Because an organizational diagnosis is a complex process, the choice of a theoretical model is critical, as it determines the type of information to be collected, it guides the interpretation of that information, and defines the course of action. In this project, we have taken Nadler and Tushman’s Organizational Congruence Model (1980) as a basic guideline. This model assumes the organization as a whole system, whose performance is contingent on the congruent adjustment level between their primary components.
Therefore, we searched for incongruent sources, with special focus on the strategy and the fitness of the processes under internal and external environment pressure and demands. In order to get a wider vision of the organization, we carried out an organizational diagnosis using methodological triangulation, with qualitative and quantitative procedures. Following an action-research methodological framework, results of data analysis were debated with the participants and the school director. Data collection started by analyzing the school documentation, followed by individual interviews with the school director and general director. Subsequently, questionnaires intended to assess the organizational culture were applied to the school staff. A focus group was also carried out to understand the way the individuals respond to each others perceptions and how they construct shared meaning. The use of this method also served to involve the organizational members in the change process. Finally, an adapted force-field analysis has been conducted to enhance the participants’ willingness and commitment to the change process and to mitigate the resistance associated to it.

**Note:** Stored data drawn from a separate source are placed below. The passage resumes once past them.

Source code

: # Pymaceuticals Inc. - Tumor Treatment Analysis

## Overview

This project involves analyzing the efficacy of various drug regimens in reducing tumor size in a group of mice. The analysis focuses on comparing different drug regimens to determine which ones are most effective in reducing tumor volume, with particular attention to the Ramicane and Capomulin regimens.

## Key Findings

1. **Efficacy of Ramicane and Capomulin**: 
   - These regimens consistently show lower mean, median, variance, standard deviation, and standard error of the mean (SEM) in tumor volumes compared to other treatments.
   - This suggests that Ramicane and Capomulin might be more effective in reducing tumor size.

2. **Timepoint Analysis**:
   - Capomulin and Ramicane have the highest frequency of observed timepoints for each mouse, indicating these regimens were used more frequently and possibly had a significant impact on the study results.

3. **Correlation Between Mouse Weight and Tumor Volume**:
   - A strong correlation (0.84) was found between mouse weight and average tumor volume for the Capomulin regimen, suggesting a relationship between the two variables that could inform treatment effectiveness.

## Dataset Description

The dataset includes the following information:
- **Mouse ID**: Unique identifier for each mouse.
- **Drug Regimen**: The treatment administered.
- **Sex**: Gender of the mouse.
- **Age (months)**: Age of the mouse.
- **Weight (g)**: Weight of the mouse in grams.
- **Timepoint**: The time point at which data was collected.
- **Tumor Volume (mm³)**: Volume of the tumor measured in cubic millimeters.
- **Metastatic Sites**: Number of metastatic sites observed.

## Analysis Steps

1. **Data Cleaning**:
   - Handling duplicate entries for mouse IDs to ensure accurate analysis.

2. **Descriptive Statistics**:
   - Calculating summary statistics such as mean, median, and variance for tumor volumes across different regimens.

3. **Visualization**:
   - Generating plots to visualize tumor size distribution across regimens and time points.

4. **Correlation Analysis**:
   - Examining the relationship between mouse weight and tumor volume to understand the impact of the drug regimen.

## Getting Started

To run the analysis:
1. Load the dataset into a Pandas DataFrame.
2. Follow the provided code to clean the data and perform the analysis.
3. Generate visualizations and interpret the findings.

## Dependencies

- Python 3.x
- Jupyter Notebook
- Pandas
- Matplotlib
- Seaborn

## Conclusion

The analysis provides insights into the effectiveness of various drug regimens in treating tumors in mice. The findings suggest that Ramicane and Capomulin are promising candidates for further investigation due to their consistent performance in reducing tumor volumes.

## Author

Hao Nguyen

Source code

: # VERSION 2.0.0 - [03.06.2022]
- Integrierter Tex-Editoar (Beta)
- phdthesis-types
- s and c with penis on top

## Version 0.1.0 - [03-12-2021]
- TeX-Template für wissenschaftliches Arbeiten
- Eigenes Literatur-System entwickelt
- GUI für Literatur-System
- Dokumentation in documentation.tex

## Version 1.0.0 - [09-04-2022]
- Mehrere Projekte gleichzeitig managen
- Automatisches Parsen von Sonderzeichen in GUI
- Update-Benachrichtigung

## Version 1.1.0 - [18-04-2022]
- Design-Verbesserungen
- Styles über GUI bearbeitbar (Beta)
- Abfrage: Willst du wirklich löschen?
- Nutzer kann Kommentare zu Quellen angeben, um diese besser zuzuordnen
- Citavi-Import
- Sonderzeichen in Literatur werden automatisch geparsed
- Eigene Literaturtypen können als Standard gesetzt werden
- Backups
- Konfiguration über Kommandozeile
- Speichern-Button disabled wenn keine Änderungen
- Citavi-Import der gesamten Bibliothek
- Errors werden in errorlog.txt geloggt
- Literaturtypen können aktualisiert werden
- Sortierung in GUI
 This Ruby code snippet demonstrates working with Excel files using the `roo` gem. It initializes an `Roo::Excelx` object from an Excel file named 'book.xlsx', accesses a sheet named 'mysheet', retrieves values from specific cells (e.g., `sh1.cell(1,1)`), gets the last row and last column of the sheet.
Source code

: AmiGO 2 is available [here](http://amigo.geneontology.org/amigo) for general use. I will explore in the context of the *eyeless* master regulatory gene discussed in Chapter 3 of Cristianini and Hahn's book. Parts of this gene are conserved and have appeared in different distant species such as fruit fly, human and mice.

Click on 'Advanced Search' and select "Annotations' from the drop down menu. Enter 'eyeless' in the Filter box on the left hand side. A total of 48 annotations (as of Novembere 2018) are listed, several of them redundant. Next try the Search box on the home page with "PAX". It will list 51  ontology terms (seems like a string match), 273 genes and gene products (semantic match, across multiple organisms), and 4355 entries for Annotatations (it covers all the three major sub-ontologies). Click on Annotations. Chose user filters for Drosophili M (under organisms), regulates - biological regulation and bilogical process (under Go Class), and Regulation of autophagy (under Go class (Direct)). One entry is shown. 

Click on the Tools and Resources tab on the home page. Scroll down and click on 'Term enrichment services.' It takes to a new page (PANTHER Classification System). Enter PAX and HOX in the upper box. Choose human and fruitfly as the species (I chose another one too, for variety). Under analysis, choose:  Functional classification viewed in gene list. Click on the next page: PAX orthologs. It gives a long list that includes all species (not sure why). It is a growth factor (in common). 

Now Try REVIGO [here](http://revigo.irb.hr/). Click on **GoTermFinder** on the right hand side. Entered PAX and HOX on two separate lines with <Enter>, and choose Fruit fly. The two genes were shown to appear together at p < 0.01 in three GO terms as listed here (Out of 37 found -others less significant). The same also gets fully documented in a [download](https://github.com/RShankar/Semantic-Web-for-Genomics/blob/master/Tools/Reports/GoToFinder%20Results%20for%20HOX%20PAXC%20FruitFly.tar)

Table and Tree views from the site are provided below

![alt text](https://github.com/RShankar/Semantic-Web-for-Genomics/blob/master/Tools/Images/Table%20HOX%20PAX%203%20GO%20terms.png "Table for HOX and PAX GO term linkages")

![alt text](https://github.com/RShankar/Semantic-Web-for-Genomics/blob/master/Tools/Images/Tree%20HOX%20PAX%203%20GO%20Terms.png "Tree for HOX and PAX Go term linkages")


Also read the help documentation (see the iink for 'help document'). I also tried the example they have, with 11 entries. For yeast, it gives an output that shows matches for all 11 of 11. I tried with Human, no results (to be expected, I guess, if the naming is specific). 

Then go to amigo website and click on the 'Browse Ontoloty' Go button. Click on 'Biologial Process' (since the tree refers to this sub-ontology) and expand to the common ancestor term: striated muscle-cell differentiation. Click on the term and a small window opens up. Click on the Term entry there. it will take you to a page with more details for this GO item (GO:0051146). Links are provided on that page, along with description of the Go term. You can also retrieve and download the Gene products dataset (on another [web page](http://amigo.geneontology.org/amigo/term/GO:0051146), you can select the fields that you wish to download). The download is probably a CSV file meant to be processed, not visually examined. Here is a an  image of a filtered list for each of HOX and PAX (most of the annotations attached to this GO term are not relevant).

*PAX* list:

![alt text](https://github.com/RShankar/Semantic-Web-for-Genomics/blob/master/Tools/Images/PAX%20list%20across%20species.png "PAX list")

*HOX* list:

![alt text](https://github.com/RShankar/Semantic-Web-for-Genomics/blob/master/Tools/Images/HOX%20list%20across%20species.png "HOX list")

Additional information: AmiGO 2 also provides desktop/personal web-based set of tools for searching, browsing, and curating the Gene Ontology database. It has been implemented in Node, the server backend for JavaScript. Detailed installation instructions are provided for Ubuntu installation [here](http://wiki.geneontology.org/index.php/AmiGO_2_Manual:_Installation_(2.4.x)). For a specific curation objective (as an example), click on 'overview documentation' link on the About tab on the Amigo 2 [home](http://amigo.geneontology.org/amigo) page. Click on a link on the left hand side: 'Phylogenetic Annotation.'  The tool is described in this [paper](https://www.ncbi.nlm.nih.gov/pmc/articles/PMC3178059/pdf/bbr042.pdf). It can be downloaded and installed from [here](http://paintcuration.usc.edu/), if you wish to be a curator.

Results show that a perceived need for change exists. Specifically, participants’ wish for a clearer school strategy aligned with the mission of the organization in which it is integrated. Moreover, results indicate the need for organizational changes towards a more appropriate resource distribution, a non-bureaucratic culture that may foster potential innovation, the implementation of a regular practice of feedback on work practices, and the enhancement of the organizational communication between departments. As orientation for change, we recommend an incremental change process, based on a cooperative thinking approach on the strategy and objectives of the school, and using the current review of the school main documents as a chance to redefine the management strategy. Furthermore, effective ways to assess and publicize school outcomes, and a systematic practice of performance assessment are also needed.